Great Baseball Moments:- Roger Maris Breaks Babe Ruth’s Single Season Home Run Record- October 1, 1961. Breaking records either career or single season records- or reaching landmarks like 3000 hits or 300 wins are usually great and enjoyable events not only for the player but for fans alike. Roger Maris’s challenge of Babe Ruth’s record was anything but enjoyable for Roger Maris. He would say years later that he wished he had never broken the record. In the summer of 1961 [ it should be noted an expansion year with the Los Angeles Angels and Washington Senators added to the league plus it was now a 162 game schedule instead of 154] Maris and his celebrated teammate Mickey Mantle both made an assault on Ruth’s Record- the most cherished record on sports- 60 home runs in a season which Ruth accomplished in 1927. The record had been challenged in the past a few times but it still stood. Mantle was the fan favorite of course- one of the all time greats. If the record had to be broken- and a lot of fans and baseball people didn’t want it to ever be broken- let it be Mantle. Maris was a very good player- he had bloomed into a star when he came to the Yankees in a trade in 1960 when he won the AL MVP Award- but he didn’t have the appeal of Mantle. This was seen as kind of a fluke- Mantle was the home run hitter. In his career Maris would only hit 30 or more home runs three times. Maris was the outsider- he wasn’t a ‘true Yankee’- the press was rooting for Mantle over Maris. Maris wasn’t the most press friendly of personalities- he was liked by his teammates but the press liked to paint him as the ‘bad guy.’
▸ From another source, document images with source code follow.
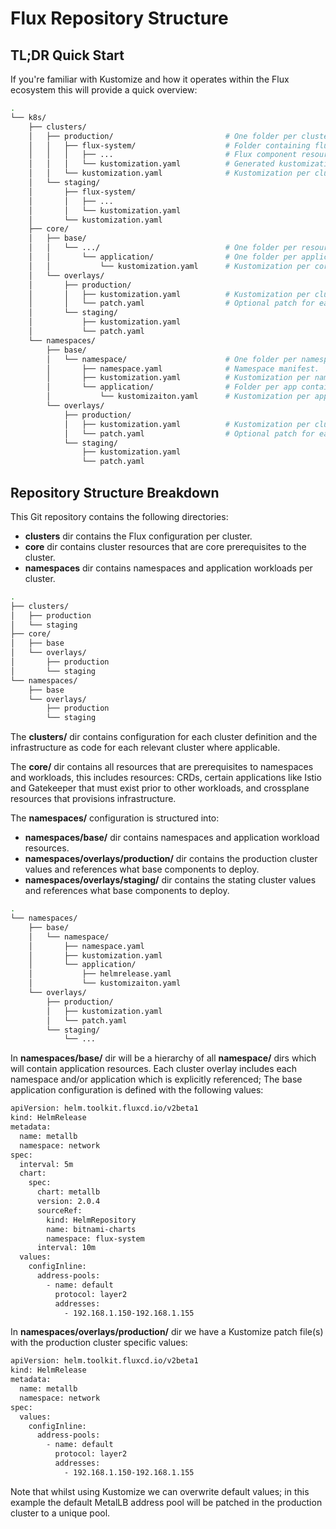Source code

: # Flux Repository Structure

## TL;DR Quick Start

If you're familiar with Kustomize and how it operates within the Flux ecosystem this will provide a quick overview:

```bash
.
└── k8s/
    ├── clusters/
    │   ├── production/                         # One folder per cluster.
    │   │   ├── flux-system/                    # Folder containing flux-system manifests.
    │   │   │   ├── ...                         # Flux component resource manifests.
    │   │   │   └── kustomization.yaml          # Generated kustomization per cluster bootstrap.
    │   │   └── kustomization.yaml              # Kustomization per cluster referring all manifests in core and namespace directory.
    │   └── staging/
    │       ├── flux-system/
    │       │   ├── ...
    │       │   └── kustomization.yaml
    │       └── kustomization.yaml
    ├── core/
    │   ├── base/
    │   │   └── .../                            # One folder per resource type and/or app with its core dependency with prune disabled.
    │   │       └── application/                # One folder per application with core manifests.
    │   │           └── kustomization.yaml      # Kustomization per core application.
    │   └── overlays/
    │       ├── production/
    │       │   ├── kustomization.yaml          # Kustomization per cluster referencing each core app required.
    │       │   └── patch.yaml                  # Optional patch for each environment.
    │       └── staging/
    │           ├── kustomization.yaml
    │           └── patch.yaml
    └── namespaces/
        ├── base/
        │   └── namespace/                      # One folder per namespace containing base resources.
        │       ├── namespace.yaml              # Namespace manifest.
        │       ├── kustomization.yaml          # Kustomization per namespace referring all manifests in this current directory.
        │       └── application/                # Folder per app containing manifests and patches for each application.
        │           └── kustomizaiton.yaml      # Kustomization per app referring all manifests in this directory.
        └── overlays/
            ├── production/
            │   ├── kustomization.yaml          # Kustomization per cluster referencing each namespace and app required.
            │   └── patch.yaml                  # Optional patch for each environment.
            └── staging/
                ├── kustomization.yaml
                └── patch.yaml
```

## Repository Structure Breakdown

This Git repository contains the following directories:

- **clusters** dir contains the Flux configuration per cluster.
- **core** dir contains cluster resources that are core prerequisites to the cluster.
- **namespaces** dir contains namespaces and application workloads per cluster.

```bash
.
├── clusters/
│   ├── production
│   └── staging
├── core/
│   ├── base
│   └── overlays/
│       ├── production
│       └── staging
└── namespaces/
    ├── base
    └── overlays/
        ├── production
        └── staging
```

The **clusters/** dir contains configuration for each cluster definition and the infrastructure as code for each relevant cluster where applicable.

The **core/** dir contains all resources that are prerequisites to namespaces and workloads, this includes resources: CRDs, certain applications like Istio and Gatekeeper that must exist prior to other workloads, and crossplane resources that provisions infrastructure.

The **namespaces/** configuration is structured into:

- **namespaces/base/** dir contains namespaces and application workload resources.
- **namespaces/overlays/production/** dir contains the production cluster values and references what base components to deploy.
- **namespaces/overlays/staging/** dir contains the stating cluster values and references what base components to deploy.

```bash
.
└── namespaces/
    ├── base/
    │   └── namespace/
    │       ├── namespace.yaml
    │       ├── kustomization.yaml
    │       └── application/
    │           ├── helmrelease.yaml
    │           └── kustomizaiton.yaml
    └── overlays/
        ├── production/
        │   ├── kustomization.yaml
        │   └── patch.yaml
        └── staging/
            └── ...
```

In **namespaces/base/** dir will be a hierarchy of all **namespace/** dirs which will contain application resources. Each cluster overlay includes each namespace and/or application which is explicitly referenced; The base application configuration is defined with the following values:

```bash
apiVersion: helm.toolkit.fluxcd.io/v2beta1
kind: HelmRelease
metadata:
  name: metallb
  namespace: network
spec:
  interval: 5m
  chart:
    spec:
      chart: metallb
      version: 2.0.4
      sourceRef:
        kind: HelmRepository
        name: bitnami-charts
        namespace: flux-system
      interval: 10m
  values:
    configInline:
      address-pools:
        - name: default
          protocol: layer2
          addresses:
            - 192.168.1.150-192.168.1.155
```

In **namespaces/overlays/production/** dir we have a Kustomize patch file(s) with the production cluster specific values:

```bash
apiVersion: helm.toolkit.fluxcd.io/v2beta1
kind: HelmRelease
metadata:
  name: metallb
  namespace: network
spec:
  values:
    configInline:
      address-pools:
        - name: default
          protocol: layer2
          addresses:
            - 192.168.1.150-192.168.1.155
```

Note that whilst using Kustomize we can overwrite default values; in this example the default MetalLB address pool will be patched in the production cluster to a unique pool.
In September Mantle dropped out of the home run race- he was unexpectedly hospitalized by an abscessed hip he got from a flu shot- and would end up with 54 home runs. Maris kept going. He had 59 home runs at the 154 mark. Since that was the number of games played in a season in Ruth’s day- Commissioner Ford Frick [ a Ruth flunky] had said earlier if anyone broke the record and it wasn’t done in 154- there would be an asterisk beside the record [ in the records there never was .] After Maris hit #59 – he went 23 at bats with just 4 hits-one was a home run tying him with Ruth but time was running out. Maris was a nervous wreck- he was even losing hair.
In Game 159 against the Baltimore Orioles and pitcher Jack Fisher- the weight was lifted off of Maris’s shoulders when he finally connected- #61. Roger Maris’s record would last longer than Ruth’s record had. Maris died of cancer in 1985 at the young age of 51. His record would be broken in 1998 by Mark McGwire.
Note-Roger Maris seems to have been a very misunderstood guy- since he didn’t like the limelight- and didn’t enjoy playing in New York- the press at painted him as the bad guy. From all I have read he seems to have been well liked by his teammates and baseball people. One of his best friends was Whitey Herzog- a player- and Hall of Fame manager. In his excellent autobiography- Herzog writes on how Maris-spent the winter of ’61-’62 after breaking Ruth’s Record. Herzog was building his family a house. Every morning Maris would show up at the work site with his lunch pail and worked with Herzog and the others on building the house. Herzog and Maris remained close friends until the end and Herzog was a pallbearer at Maris’ funeral.
You would think they would have been happy they had a Yankee to hit the mark. That asterisk talk was just a slap in Maris’s face.
I think the press played a big part in all the negativity towards Maris. Maris wasn’t good copy. They even tried to build up this Mantle-Maris feud. Maris clearly one of those players who didn’t enjoy playing in NYC.
I can’t blame him either….yea this does sound like the press’s doing.